Although this study was conducted using nationwide survey data, it had some limitations. First, the cross-sectional data only allowed evaluation of changes in prevalence and associations among parents; hence, it remains unknown which group was reclassified into MUHO based on annual changes in health status in the same person, and evaluation of long-term child health status was not possible. Second, a fixed cut-off of 130/85 mmHg was applied to the criteria for high BP regardless of age, gender, and height. Third, during the COVID-19 pandemic, social restrictions led to increased food consumption through delivery or take-out. Without consideration of these details, the evaluation of eating habits and food quality before and during the pandemic may not be accurate.
Nevertheless, this study has the strengths of being a multifaceted study of obesity and metabolic syndrome-related indicators in a special COVID-19 environment. Metabolic diseases are not simply caused or controlled by a single factor but are complex phenomena that occur through various mechanisms. This study was meaningful since it investigated factors across age, sex, socioeconomic status, physical activity, lifestyle, parental health status, nutrition, and dietary habits.
In conclusion, obesity in children and adolescents is sensitive to the social environment, and MUHO increased during the COVID-19 pandemic.

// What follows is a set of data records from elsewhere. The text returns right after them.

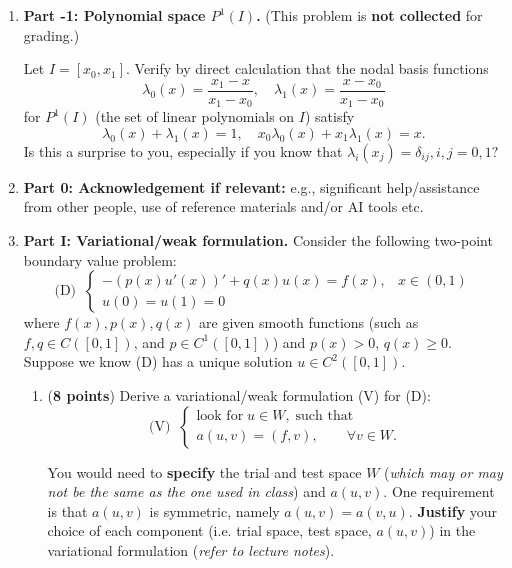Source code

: \documentclass[11pt]{article}      %
\begin{document}
\begin{enumerate}

\item[]{\bf Part -1: Polynomial space $P^1(I)$.} (This problem is {\bf not collected} for grading.)

Let $I=[x_0, x_1]$. Verify by direct calculation that  the nodal basis functions 
\begin{equation}
\lambda_0(x)=\frac{x_1-x}{x_1-x_0}, \quad \lambda_1(x)=\frac{x-x_0}{x_1-x_0}
\end{equation}
for $P^1(I)$ (the set of linear polynomials on $I$) satisfy
\begin{equation}
\lambda_0(x)+\lambda_1(x)=1,\quad x_0\lambda_0(x)+ x_1\lambda_1(x)=x.
\end{equation}
Is this a surprise to you, especially if you know that $\lambda_i(x_j)=\delta_{ij}, i, j =0, 1?$ 

 
 
\item[]{\bf Part 0: Acknowledgement if relevant:} e.g., significant help/assistance from other people, use of reference materials and/or AI tools etc.
 
\newpage
\item[]{\bf Part I: Variational/weak formulation.}  Consider the following two-point boundary value problem:
\begin{displaymath}
{\textrm{(D)}} \;\;\left\{
\begin{array}{ll}
-(p(x)u'(x))'+q(x)u(x)=f(x),& x\in(0,1)\\
u(0)=u(1)=0&
\end{array}
\right.
\end{displaymath}
where $f(x), p(x), q(x)$ are given smooth functions (such as $f, q\in C([0, 1])$, and $p\in C^1([0, 1])$) and $p(x)>0$, $q(x)\geq 0$.
Suppose we know (D) has a unique solution $u\in C^2([0, 1])$.

\begin{enumerate}
\item ({\bf 8 points})
Derive a variational/weak formulation (V) for (D):
\begin{displaymath}
{\textrm{(V)}} \;\;\left\{
\begin{array}{l}
\mbox{look for} \; u\in W, \; \mbox{such that}\\
a(u, v)=(f, v),\qquad \forall v\in W.
\end{array}
\right.
\end{displaymath}

You would need to {\bf specify} the trial and test space $W$ ({\em which may or may not be the same as the one used in class}) and 
$a(u, v)$. One requirement is that 
$a(u, v)$ is symmetric, namely $a(u, v)=a(v, u)$. {\bf Justify} your choice of each component (i.e. trial space, test space, $a(u,v)$) in the variational formulation ({\em refer to lecture notes}). \\



\end{enumerate}
\end{enumerate}
\end{document}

Attention should be paid during childhood to improve children's health indicators. Agespecific strategies that consider growth, development, and genetic and social factors are required. Furthermore, health strategies targeting the entire family are required to develop healthier habits to ensure that overweight/obesity or unhealthy behaviors are not passed on from parents to offspring. Efforts toward developing healthy habits will ultimately help improve children's health. Further longitudinal studies are needed to explore factors associated with metabolic health and long-term outcomes.